Gastric vagal afferents (GVAs) relay signals to the hindbrain resulting in sensations of fullness and satiety. Endocannabinoids (ECs) regulate food intake via cannabinoid 1 (CB1) receptors, however, they are also endogenous ligands for transient receptor potential 1 (TRPV1) channels. TRPV1 and CB1 are expressed on GVAs and the EC anandamide (AEA) is synthesised in the stomach. The aim of this study was to determine the relationship between TRPV1, CB1 and ECs in GVA signalling in lean and high fat diet (HFD)-induced obese mice.
Eight week old male C57BL/6 mice were fed standard laboratory diet (SLD;N=42) or HFD (N=40) for 12 weeks. An in vitro GVA preparation was used to assess methAEA (mAEA) effects on GVA responses to 3g stretch in the absence and presence of a CB1 (rimonabant;300nM)), TRPV1 (AMG9810;30nM), growth hormone secretagogue receptor (GHSR) (YIL-781;100nM), protein kinase (PK)A (Fragment(6-22)amide(F6-22);5nM), PKC (bisindolylmaleimide-II (BIS-II);10nM), Gαi/o (NF023;300nM) or Gαq (YM254890;100nM) antagonist.

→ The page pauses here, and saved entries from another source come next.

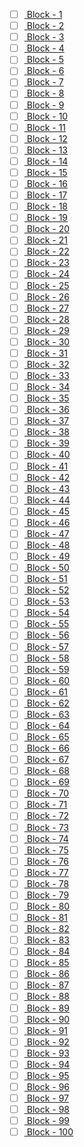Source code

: - [ ] [ Block - 1](http://127.0.0.1:8111/import?url=http://api.openstreetmap.org/api/0.6/map?bbox=-74.255,40.505,-74.25,40.51) 
- [ ] [ Block - 2](http://127.0.0.1:8111/import?url=http://api.openstreetmap.org/api/0.6/map?bbox=-74.24,40.495,-74.235,40.5) 
- [ ] [ Block - 3](http://127.0.0.1:8111/import?url=http://api.openstreetmap.org/api/0.6/map?bbox=-74.215,40.545,-74.21,40.55) 
- [ ] [ Block - 4](http://127.0.0.1:8111/import?url=http://api.openstreetmap.org/api/0.6/map?bbox=-74.215,40.55,-74.21,40.555) 
- [ ] [ Block - 5](http://127.0.0.1:8111/import?url=http://api.openstreetmap.org/api/0.6/map?bbox=-74.205,40.545,-74.2,40.55) 
- [ ] [ Block - 6](http://127.0.0.1:8111/import?url=http://api.openstreetmap.org/api/0.6/map?bbox=-74.2,40.55,-74.195,40.555) 
- [ ] [ Block - 7](http://127.0.0.1:8111/import?url=http://api.openstreetmap.org/api/0.6/map?bbox=-74.195,40.565,-74.19,40.57) 
- [ ] [ Block - 8](http://127.0.0.1:8111/import?url=http://api.openstreetmap.org/api/0.6/map?bbox=-74.195,40.585,-74.19,40.59) 
- [ ] [ Block - 9](http://127.0.0.1:8111/import?url=http://api.openstreetmap.org/api/0.6/map?bbox=-74.19,40.53,-74.185,40.535) 
- [ ] [ Block - 10](http://127.0.0.1:8111/import?url=http://api.openstreetmap.org/api/0.6/map?bbox=-74.19,40.55,-74.185,40.555) 
- [ ] [ Block - 11](http://127.0.0.1:8111/import?url=http://api.openstreetmap.org/api/0.6/map?bbox=-74.18,40.54,-74.175,40.545) 
- [ ] [ Block - 12](http://127.0.0.1:8111/import?url=http://api.openstreetmap.org/api/0.6/map?bbox=-74.18,40.545,-74.175,40.55) 
- [ ] [ Block - 13](http://127.0.0.1:8111/import?url=http://api.openstreetmap.org/api/0.6/map?bbox=-74.17,40.615,-74.165,40.62) 
- [ ] [ Block - 14](http://127.0.0.1:8111/import?url=http://api.openstreetmap.org/api/0.6/map?bbox=-74.165,40.525,-74.16,40.53) 
- [ ] [ Block - 15](http://127.0.0.1:8111/import?url=http://api.openstreetmap.org/api/0.6/map?bbox=-74.165,40.585,-74.16,40.59) 
- [ ] [ Block - 16](http://127.0.0.1:8111/import?url=http://api.openstreetmap.org/api/0.6/map?bbox=-74.165,40.62,-74.16,40.625) 
- [ ] [ Block - 17](http://127.0.0.1:8111/import?url=http://api.openstreetmap.org/api/0.6/map?bbox=-74.16,40.545,-74.155,40.55) 
- [ ] [ Block - 18](http://127.0.0.1:8111/import?url=http://api.openstreetmap.org/api/0.6/map?bbox=-74.16,40.55,-74.155,40.555) 
- [ ] [ Block - 19](http://127.0.0.1:8111/import?url=http://api.openstreetmap.org/api/0.6/map?bbox=-74.155,40.55,-74.15,40.555) 
- [ ] [ Block - 20](http://127.0.0.1:8111/import?url=http://api.openstreetmap.org/api/0.6/map?bbox=-74.155,40.555,-74.15,40.56) 
- [ ] [ Block - 21](http://127.0.0.1:8111/import?url=http://api.openstreetmap.org/api/0.6/map?bbox=-74.15,40.55,-74.145,40.555) 
- [ ] [ Block - 22](http://127.0.0.1:8111/import?url=http://api.openstreetmap.org/api/0.6/map?bbox=-74.15,40.6,-74.145,40.605) 
- [ ] [ Block - 23](http://127.0.0.1:8111/import?url=http://api.openstreetmap.org/api/0.6/map?bbox=-74.145,40.57,-74.14,40.575) 
- [ ] [ Block - 24](http://127.0.0.1:8111/import?url=http://api.openstreetmap.org/api/0.6/map?bbox=-74.14,40.565,-74.135,40.57) 
- [ ] [ Block - 25](http://127.0.0.1:8111/import?url=http://api.openstreetmap.org/api/0.6/map?bbox=-74.135,40.56,-74.13,40.565) 
- [ ] [ Block - 26](http://127.0.0.1:8111/import?url=http://api.openstreetmap.org/api/0.6/map?bbox=-74.135,40.565,-74.13,40.57) 
- [ ] [ Block - 27](http://127.0.0.1:8111/import?url=http://api.openstreetmap.org/api/0.6/map?bbox=-74.135,40.58,-74.13,40.585) 
- [ ] [ Block - 28](http://127.0.0.1:8111/import?url=http://api.openstreetmap.org/api/0.6/map?bbox=-74.135,40.61,-74.13,40.615) 
- [ ] [ Block - 29](http://127.0.0.1:8111/import?url=http://api.openstreetmap.org/api/0.6/map?bbox=-74.13,40.58,-74.125,40.585) 
- [ ] [ Block - 30](http://127.0.0.1:8111/import?url=http://api.openstreetmap.org/api/0.6/map?bbox=-74.13,40.625,-74.125,40.63) 
- [ ] [ Block - 31](http://127.0.0.1:8111/import?url=http://api.openstreetmap.org/api/0.6/map?bbox=-74.125,40.57,-74.12,40.575) 
- [ ] [ Block - 32](http://127.0.0.1:8111/import?url=http://api.openstreetmap.org/api/0.6/map?bbox=-74.125,40.605,-74.12,40.61) 
- [ ] [ Block - 33](http://127.0.0.1:8111/import?url=http://api.openstreetmap.org/api/0.6/map?bbox=-74.125,40.61,-74.12,40.615) 
- [ ] [ Block - 34](http://127.0.0.1:8111/import?url=http://api.openstreetmap.org/api/0.6/map?bbox=-74.12,40.57,-74.115,40.575) 
- [ ] [ Block - 35](http://127.0.0.1:8111/import?url=http://api.openstreetmap.org/api/0.6/map?bbox=-74.12,40.605,-74.115,40.61) 
- [ ] [ Block - 36](http://127.0.0.1:8111/import?url=http://api.openstreetmap.org/api/0.6/map?bbox=-74.115,40.605,-74.11,40.61) 
- [ ] [ Block - 37](http://127.0.0.1:8111/import?url=http://api.openstreetmap.org/api/0.6/map?bbox=-74.115,40.62,-74.11,40.625) 
- [ ] [ Block - 38](http://127.0.0.1:8111/import?url=http://api.openstreetmap.org/api/0.6/map?bbox=-74.11,40.59,-74.105,40.595) 
- [ ] [ Block - 39](http://127.0.0.1:8111/import?url=http://api.openstreetmap.org/api/0.6/map?bbox=-74.11,40.595,-74.105,40.6) 
- [ ] [ Block - 40](http://127.0.0.1:8111/import?url=http://api.openstreetmap.org/api/0.6/map?bbox=-74.11,40.635,-74.105,40.64) 
- [ ] [ Block - 41](http://127.0.0.1:8111/import?url=http://api.openstreetmap.org/api/0.6/map?bbox=-74.105,40.555,-74.1,40.56) 
- [ ] [ Block - 42](http://127.0.0.1:8111/import?url=http://api.openstreetmap.org/api/0.6/map?bbox=-74.105,40.59,-74.1,40.595) 
- [ ] [ Block - 43](http://127.0.0.1:8111/import?url=http://api.openstreetmap.org/api/0.6/map?bbox=-74.1,40.575,-74.095,40.58) 
- [ ] [ Block - 44](http://127.0.0.1:8111/import?url=http://api.openstreetmap.org/api/0.6/map?bbox=-74.1,40.615,-74.095,40.62) 
- [ ] [ Block - 45](http://127.0.0.1:8111/import?url=http://api.openstreetmap.org/api/0.6/map?bbox=-74.1,40.64,-74.095,40.645) 
- [ ] [ Block - 46](http://127.0.0.1:8111/import?url=http://api.openstreetmap.org/api/0.6/map?bbox=-74.09,40.605,-74.085,40.61) 
- [ ] [ Block - 47](http://127.0.0.1:8111/import?url=http://api.openstreetmap.org/api/0.6/map?bbox=-74.09,40.63,-74.085,40.635) 
- [ ] [ Block - 48](http://127.0.0.1:8111/import?url=http://api.openstreetmap.org/api/0.6/map?bbox=-74.09,40.635,-74.085,40.64) 
- [ ] [ Block - 49](http://127.0.0.1:8111/import?url=http://api.openstreetmap.org/api/0.6/map?bbox=-74.085,40.595,-74.08,40.6) 
- [ ] [ Block - 50](http://127.0.0.1:8111/import?url=http://api.openstreetmap.org/api/0.6/map?bbox=-74.08,40.585,-74.075,40.59) 
- [ ] [ Block - 51](http://127.0.0.1:8111/import?url=http://api.openstreetmap.org/api/0.6/map?bbox=-74.075,40.61,-74.07,40.615) 
- [ ] [ Block - 52](http://127.0.0.1:8111/import?url=http://api.openstreetmap.org/api/0.6/map?bbox=-74.07,40.595,-74.065,40.6) 
- [ ] [ Block - 53](http://127.0.0.1:8111/import?url=http://api.openstreetmap.org/api/0.6/map?bbox=-74.07,40.61,-74.065,40.615) 
- [ ] [ Block - 54](http://127.0.0.1:8111/import?url=http://api.openstreetmap.org/api/0.6/map?bbox=-74.035,40.605,-74.03,40.61) 
- [ ] [ Block - 55](http://127.0.0.1:8111/import?url=http://api.openstreetmap.org/api/0.6/map?bbox=-74.03,40.605,-74.025,40.61) 
- [ ] [ Block - 56](http://127.0.0.1:8111/import?url=http://api.openstreetmap.org/api/0.6/map?bbox=-74.03,40.61,-74.025,40.615) 
- [ ] [ Block - 57](http://127.0.0.1:8111/import?url=http://api.openstreetmap.org/api/0.6/map?bbox=-74.025,40.605,-74.02,40.61) 
- [ ] [ Block - 58](http://127.0.0.1:8111/import?url=http://api.openstreetmap.org/api/0.6/map?bbox=-74.025,40.615,-74.02,40.62) 
- [ ] [ Block - 59](http://127.0.0.1:8111/import?url=http://api.openstreetmap.org/api/0.6/map?bbox=-74.02,40.62,-74.015,40.625) 
- [ ] [ Block - 60](http://127.0.0.1:8111/import?url=http://api.openstreetmap.org/api/0.6/map?bbox=-74.02,40.625,-74.015,40.63) 
- [ ] [ Block - 61](http://127.0.0.1:8111/import?url=http://api.openstreetmap.org/api/0.6/map?bbox=-74.02,40.63,-74.015,40.635) 
- [ ] [ Block - 62](http://127.0.0.1:8111/import?url=http://api.openstreetmap.org/api/0.6/map?bbox=-74.02,40.69,-74.015,40.695) 
- [ ] [ Block - 63](http://127.0.0.1:8111/import?url=http://api.openstreetmap.org/api/0.6/map?bbox=-74.02,40.705,-74.015,40.71) 
- [ ] [ Block - 64](http://127.0.0.1:8111/import?url=http://api.openstreetmap.org/api/0.6/map?bbox=-74.015,40.575,-74.01,40.58) 
- [ ] [ Block - 65](http://127.0.0.1:8111/import?url=http://api.openstreetmap.org/api/0.6/map?bbox=-74.015,40.625,-74.01,40.63) 
- [ ] [ Block - 66](http://127.0.0.1:8111/import?url=http://api.openstreetmap.org/api/0.6/map?bbox=-74.015,40.71,-74.01,40.715) 
- [ ] [ Block - 67](http://127.0.0.1:8111/import?url=http://api.openstreetmap.org/api/0.6/map?bbox=-74.01,40.625,-74.005,40.63) 
- [ ] [ Block - 68](http://127.0.0.1:8111/import?url=http://api.openstreetmap.org/api/0.6/map?bbox=-74.01,40.7,-74.005,40.705) 
- [ ] [ Block - 69](http://127.0.0.1:8111/import?url=http://api.openstreetmap.org/api/0.6/map?bbox=-74.01,40.715,-74.005,40.72) 
- [ ] [ Block - 70](http://127.0.0.1:8111/import?url=http://api.openstreetmap.org/api/0.6/map?bbox=-74.01,40.73,-74.005,40.735) 
- [ ] [ Block - 71](http://127.0.0.1:8111/import?url=http://api.openstreetmap.org/api/0.6/map?bbox=-74.01,40.745,-74.005,40.75) 
- [ ] [ Block - 72](http://127.0.0.1:8111/import?url=http://api.openstreetmap.org/api/0.6/map?bbox=-74.01,40.75,-74.005,40.755) 
- [ ] [ Block - 73](http://127.0.0.1:8111/import?url=http://api.openstreetmap.org/api/0.6/map?bbox=-74.01,40.755,-74.005,40.76) 
- [ ] [ Block - 74](http://127.0.0.1:8111/import?url=http://api.openstreetmap.org/api/0.6/map?bbox=-74.005,40.575,-74,40.58) 
- [ ] [ Block - 75](http://127.0.0.1:8111/import?url=http://api.openstreetmap.org/api/0.6/map?bbox=-74.005,40.62,-74,40.625) 
- [ ] [ Block - 76](http://127.0.0.1:8111/import?url=http://api.openstreetmap.org/api/0.6/map?bbox=-74.005,40.625,-74,40.63) 
- [ ] [ Block - 77](http://127.0.0.1:8111/import?url=http://api.openstreetmap.org/api/0.6/map?bbox=-74.005,40.63,-74,40.635) 
- [ ] [ Block - 78](http://127.0.0.1:8111/import?url=http://api.openstreetmap.org/api/0.6/map?bbox=-74.005,40.705,-74,40.71) 
- [ ] [ Block - 79](http://127.0.0.1:8111/import?url=http://api.openstreetmap.org/api/0.6/map?bbox=-74.005,40.71,-74,40.715) 
- [ ] [ Block - 80](http://127.0.0.1:8111/import?url=http://api.openstreetmap.org/api/0.6/map?bbox=-74.005,40.715,-74,40.72) 
- [ ] [ Block - 81](http://127.0.0.1:8111/import?url=http://api.openstreetmap.org/api/0.6/map?bbox=-74.005,40.72,-74,40.725) 
- [ ] [ Block - 82](http://127.0.0.1:8111/import?url=http://api.openstreetmap.org/api/0.6/map?bbox=-74.005,40.725,-74,40.73) 
- [ ] [ Block - 83](http://127.0.0.1:8111/import?url=http://api.openstreetmap.org/api/0.6/map?bbox=-74.005,40.735,-74,40.74) 
- [ ] [ Block - 84](http://127.0.0.1:8111/import?url=http://api.openstreetmap.org/api/0.6/map?bbox=-74.005,40.755,-74,40.76) 
- [ ] [ Block - 85](http://127.0.0.1:8111/import?url=http://api.openstreetmap.org/api/0.6/map?bbox=-74.005,40.76,-74,40.765) 
- [ ] [ Block - 86](http://127.0.0.1:8111/import?url=http://api.openstreetmap.org/api/0.6/map?bbox=-74,40.62,-73.995,40.625) 
- [ ] [ Block - 87](http://127.0.0.1:8111/import?url=http://api.openstreetmap.org/api/0.6/map?bbox=-74,40.695,-73.995,40.7) 
- [ ] [ Block - 88](http://127.0.0.1:8111/import?url=http://api.openstreetmap.org/api/0.6/map?bbox=-74,40.715,-73.995,40.72) 
- [ ] [ Block - 89](http://127.0.0.1:8111/import?url=http://api.openstreetmap.org/api/0.6/map?bbox=-74,40.72,-73.995,40.725) 
- [ ] [ Block - 90](http://127.0.0.1:8111/import?url=http://api.openstreetmap.org/api/0.6/map?bbox=-74,40.76,-73.995,40.765) 
- [ ] [ Block - 91](http://127.0.0.1:8111/import?url=http://api.openstreetmap.org/api/0.6/map?bbox=-74,40.765,-73.995,40.77) 
- [ ] [ Block - 92](http://127.0.0.1:8111/import?url=http://api.openstreetmap.org/api/0.6/map?bbox=-73.995,40.7,-73.99,40.705) 
- [ ] [ Block - 93](http://127.0.0.1:8111/import?url=http://api.openstreetmap.org/api/0.6/map?bbox=-73.995,40.73,-73.99,40.735) 
- [ ] [ Block - 94](http://127.0.0.1:8111/import?url=http://api.openstreetmap.org/api/0.6/map?bbox=-73.995,40.735,-73.99,40.74) 
- [ ] [ Block - 95](http://127.0.0.1:8111/import?url=http://api.openstreetmap.org/api/0.6/map?bbox=-73.995,40.765,-73.99,40.77) 
- [ ] [ Block - 96](http://127.0.0.1:8111/import?url=http://api.openstreetmap.org/api/0.6/map?bbox=-73.995,40.77,-73.99,40.775) 
- [ ] [ Block - 97](http://127.0.0.1:8111/import?url=http://api.openstreetmap.org/api/0.6/map?bbox=-73.99,40.585,-73.985,40.59) 
- [ ] [ Block - 98](http://127.0.0.1:8111/import?url=http://api.openstreetmap.org/api/0.6/map?bbox=-73.99,40.725,-73.985,40.73) 
- [ ] [ Block - 99](http://127.0.0.1:8111/import?url=http://api.openstreetmap.org/api/0.6/map?bbox=-73.99,40.73,-73.985,40.735) 
- [ ] [ Block - 100](http://127.0.0.1:8111/import?url=http://api.openstreetmap.org/api/0.6/map?bbox=-73.99,40.735,-73.985,40.74)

In SLD mice, low (1-10nM) and high doses (30-100nM) of mAEA reduced and increased GVA responses to 3g stretch respectively; dual effects reduced in the presence of rimonabant or AMG9810. YIL-781, F6-22 and NF023 prevented the inhibitory effect of mAEA on GVAs. Conversely, BIS-II and YM254890 reduced the excitatory effect of mAEA on GVAs responses to 3 g stretch. In HFD mice, mAEA (1-100nM) reduced GVA responses to 3g stretch; an effect blocked in the presence of rimonabant, AMG9810, YIL-781, NF023 or F6-22.
In conclusion, ECs, acting through CB1 and TRPV1, either activate or inhibit GVA satiety signals depending on the second messenger pathway utilised. In HFD-mice, only an inhibitory effect is observed. These changes may contribute to the development and/or maintenance of obesity.